The most useful lesson I learned from my cat is if somebody puts clothing on you, just freeze and flop over on your side.
Me; Alexa! Start understanding my Indian accent
Alexa: Here’s what I found on Wikipedia about median cement
It’s 5pm and I’m pretty sure my husband’s trying to get me drunk. Joke’s on him, I’ve been drunk since noon.
I’m really good at acting like I’m sorry the elevator door is closing and you missed it.
I’m not necessarily saying that my female ancestors escaped shitty marriages with poison but I am saying that I come from a long line of avid gardeners who outlived their husbands by decades.
A small part of me is filled with self-loathing for how much pizza I can eat in one sitting.
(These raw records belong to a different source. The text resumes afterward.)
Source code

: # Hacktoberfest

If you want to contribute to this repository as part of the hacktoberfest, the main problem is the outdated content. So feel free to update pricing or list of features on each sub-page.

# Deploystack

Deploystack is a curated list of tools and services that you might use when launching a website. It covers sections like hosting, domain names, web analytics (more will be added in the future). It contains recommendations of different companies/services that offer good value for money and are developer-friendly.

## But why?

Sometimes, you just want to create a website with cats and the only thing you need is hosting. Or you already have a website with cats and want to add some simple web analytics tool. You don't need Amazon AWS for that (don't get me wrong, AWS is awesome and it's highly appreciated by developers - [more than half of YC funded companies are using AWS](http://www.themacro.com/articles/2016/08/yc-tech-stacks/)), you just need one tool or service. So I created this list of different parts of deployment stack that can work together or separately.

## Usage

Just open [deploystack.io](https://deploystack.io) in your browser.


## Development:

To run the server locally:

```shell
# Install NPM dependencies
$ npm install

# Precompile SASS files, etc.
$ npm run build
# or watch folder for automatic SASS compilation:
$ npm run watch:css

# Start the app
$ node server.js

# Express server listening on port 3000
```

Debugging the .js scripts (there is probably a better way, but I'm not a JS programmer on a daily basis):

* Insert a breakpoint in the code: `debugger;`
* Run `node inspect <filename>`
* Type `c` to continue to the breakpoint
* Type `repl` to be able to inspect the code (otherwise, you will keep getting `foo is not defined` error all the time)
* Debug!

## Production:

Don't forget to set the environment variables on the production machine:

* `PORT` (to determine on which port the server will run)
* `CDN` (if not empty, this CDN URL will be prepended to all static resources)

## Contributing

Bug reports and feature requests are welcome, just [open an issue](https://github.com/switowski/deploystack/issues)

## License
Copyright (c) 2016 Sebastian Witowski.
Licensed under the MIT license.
The rest of me is filled with pizza.
My wife walked in on me sobbing uncontrollably while listening to an old song.
“Meat Loaf?” she asked.
“Yes,” I replied, between the tears. “Can we have baked potatoes too?”
Toaster: Things are getting hot…. real hot, I’m getting close.
Me:
Toaster: Ahhhhhh!!!! I popped…
Me: I don’t think I really want that waffle anymore.
if your boyfriend insists he rolls everywhere because it’s ‘faster than walking’, my friend, you may be dating a gamer.
At the dmv waiting outside for my daughter to fill out paperwork. I’m remembering when I was 16 and my dad backed the car into the spot so I could just pull forward with the test guy. It worked! And 35 years later, I still can’t back out very well.
No intelligent people were harmed in the reading of this tweet
According to my iPhone Health app, I walked 1,787 steps around this Golden Corral buffet tonight …. So I got that going for me.
[creation]
PORCUPINE: So what’s my deal
GOD: Basically a fat lazy rat that eats sticks and your vision sucks
P: WTF dude are you serious
G: lmfao yeah bro
P:
G:
P: Can… I at least be covered in thousands of tiny swords
G:
P:
G: HELL YES THAT IS METAL AF MY MAN
Hobby Lobby and Chick-Fil-A have one thing in common: I never go there.
Don’t name your car. It’s not a boat. Don’t name your boat either.
I’m tired of conventional beauty standards that say I can’t wear a ski mask in a bank
Would I understand the music of Dua Lipa if I haven’t first heard any songs by Uno Lipa?
My husband’s parenting style is to menacingly say “Yeah!” after everything I say when I reprimand the kids.
Some woman is out there right now pregnant with Leonardo Dicaprio’s next girlfriend.